* **EXERCISE**
The stretch wanted below opens at the line containing "The inverse of" and closes at the line containing "which can also". Please return it exactly, with no other lines.

::: SUPPLIED INFORMATION :::

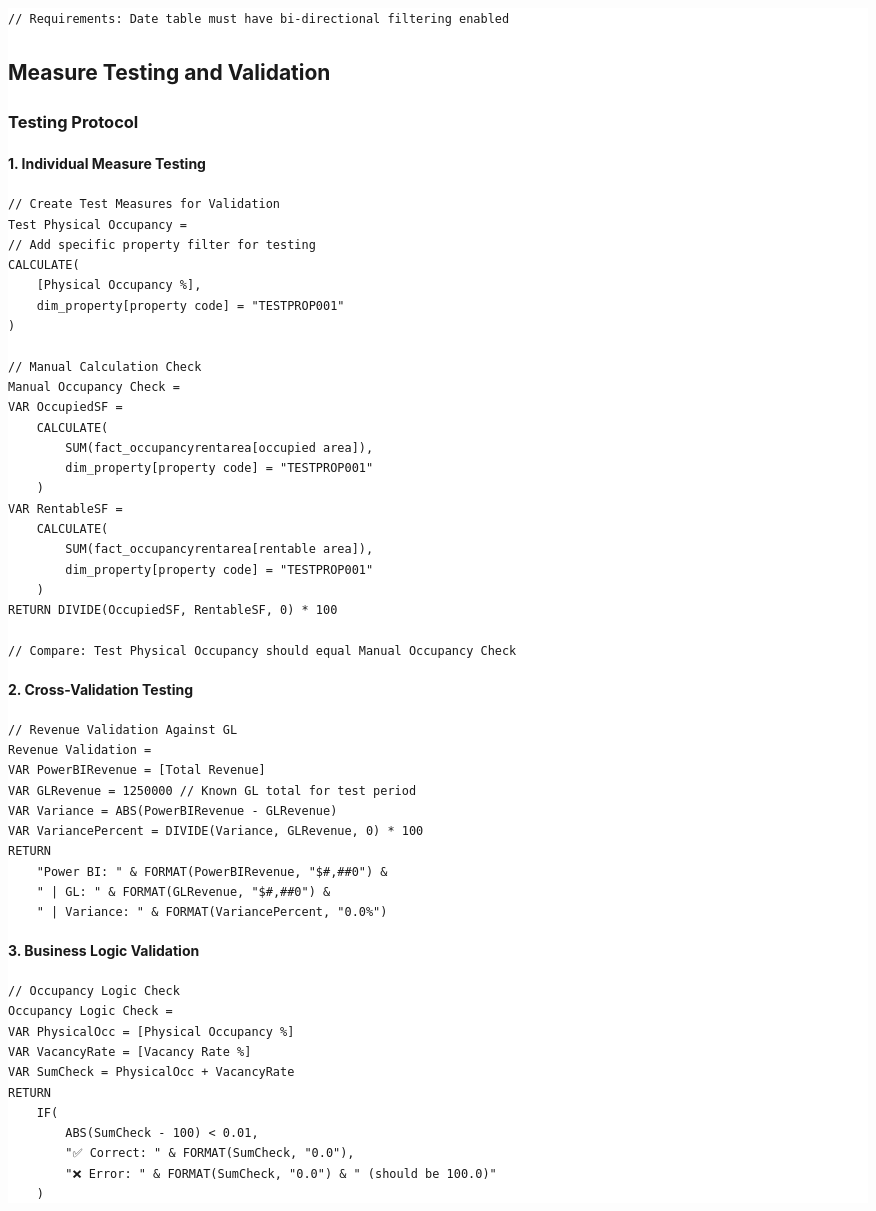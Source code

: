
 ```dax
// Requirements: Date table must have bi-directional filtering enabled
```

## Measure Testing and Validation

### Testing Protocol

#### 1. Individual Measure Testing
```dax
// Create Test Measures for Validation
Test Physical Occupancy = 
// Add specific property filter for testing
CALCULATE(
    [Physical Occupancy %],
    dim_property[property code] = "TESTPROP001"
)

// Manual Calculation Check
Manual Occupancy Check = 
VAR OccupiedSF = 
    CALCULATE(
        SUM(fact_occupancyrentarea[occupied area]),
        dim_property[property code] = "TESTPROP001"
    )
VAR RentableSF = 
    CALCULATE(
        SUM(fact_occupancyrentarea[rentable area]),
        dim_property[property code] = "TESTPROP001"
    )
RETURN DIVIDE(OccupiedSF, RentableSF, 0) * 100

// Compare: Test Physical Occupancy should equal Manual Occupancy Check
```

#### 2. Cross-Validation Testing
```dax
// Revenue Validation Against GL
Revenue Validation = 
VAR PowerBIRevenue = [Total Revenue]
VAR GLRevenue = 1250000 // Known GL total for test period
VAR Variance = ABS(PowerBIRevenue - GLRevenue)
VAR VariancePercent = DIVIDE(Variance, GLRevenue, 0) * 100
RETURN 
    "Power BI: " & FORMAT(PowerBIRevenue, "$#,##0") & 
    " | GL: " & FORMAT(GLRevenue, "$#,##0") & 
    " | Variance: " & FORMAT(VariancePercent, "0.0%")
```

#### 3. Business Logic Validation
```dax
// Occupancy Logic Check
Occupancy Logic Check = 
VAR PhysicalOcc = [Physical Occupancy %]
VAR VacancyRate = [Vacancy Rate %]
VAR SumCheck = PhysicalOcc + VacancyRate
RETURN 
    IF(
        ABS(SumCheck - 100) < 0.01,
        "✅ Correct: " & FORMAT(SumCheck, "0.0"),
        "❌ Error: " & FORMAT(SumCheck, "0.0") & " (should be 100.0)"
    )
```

:::
::: SUPPLIED INFORMATION :::

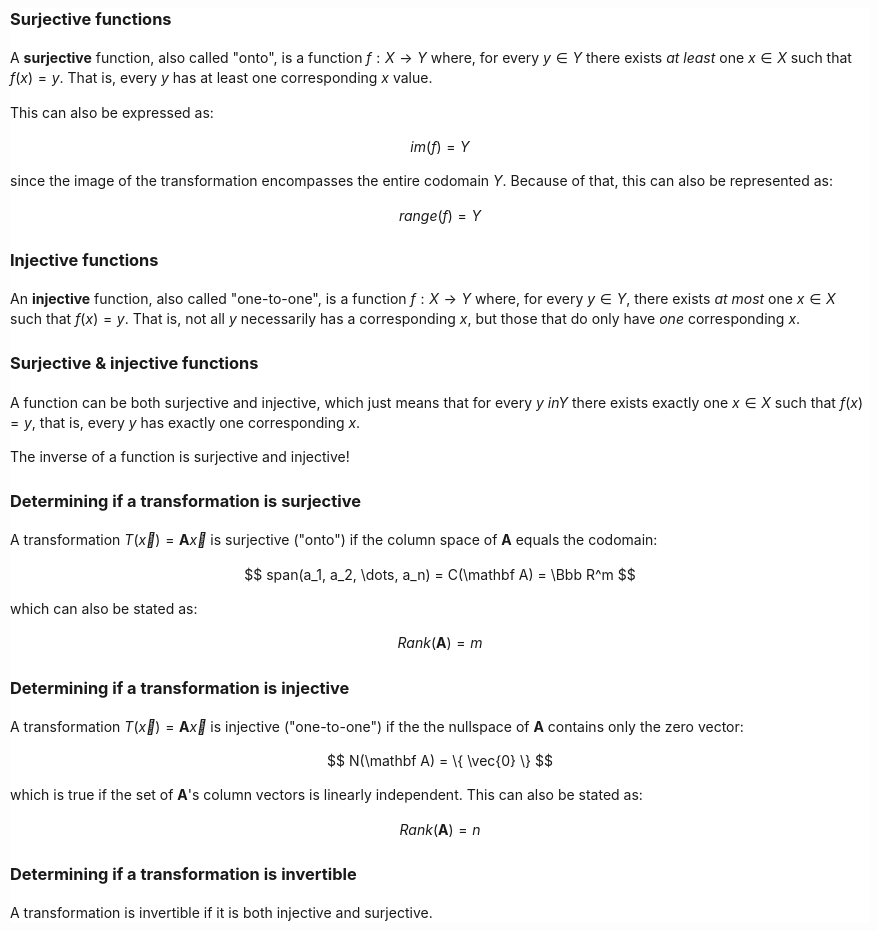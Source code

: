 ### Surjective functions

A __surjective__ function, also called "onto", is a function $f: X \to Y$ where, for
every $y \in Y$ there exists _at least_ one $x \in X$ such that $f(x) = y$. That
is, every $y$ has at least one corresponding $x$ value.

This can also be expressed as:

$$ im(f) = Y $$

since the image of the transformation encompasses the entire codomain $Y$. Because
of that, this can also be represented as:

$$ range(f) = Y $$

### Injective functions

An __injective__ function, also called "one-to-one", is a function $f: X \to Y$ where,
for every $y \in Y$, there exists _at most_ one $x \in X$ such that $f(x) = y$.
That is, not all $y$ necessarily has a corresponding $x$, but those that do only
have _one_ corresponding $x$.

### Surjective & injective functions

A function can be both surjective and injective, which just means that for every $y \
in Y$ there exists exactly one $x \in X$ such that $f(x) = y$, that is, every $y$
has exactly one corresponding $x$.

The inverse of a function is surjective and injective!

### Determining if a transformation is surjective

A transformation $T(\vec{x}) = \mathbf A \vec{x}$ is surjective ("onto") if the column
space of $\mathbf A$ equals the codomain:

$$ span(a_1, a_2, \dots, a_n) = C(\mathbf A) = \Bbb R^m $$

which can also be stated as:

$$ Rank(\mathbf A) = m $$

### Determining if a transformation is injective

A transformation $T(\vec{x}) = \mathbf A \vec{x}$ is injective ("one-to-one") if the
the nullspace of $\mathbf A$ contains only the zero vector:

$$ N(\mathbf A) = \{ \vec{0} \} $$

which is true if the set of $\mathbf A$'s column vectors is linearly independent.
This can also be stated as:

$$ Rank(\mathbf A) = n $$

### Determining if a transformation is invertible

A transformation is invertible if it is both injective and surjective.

:::

* **WRITTEN SOLUTION**
The inverse of a function is surjective and injective!

### Determining if a transformation is surjective

A transformation $T(\vec{x}) = \mathbf A \vec{x}$ is surjective ("onto") if the column
space of $\mathbf A$ equals the codomain:

$$ span(a_1, a_2, \dots, a_n) = C(\mathbf A) = \Bbb R^m $$

which can also be stated as:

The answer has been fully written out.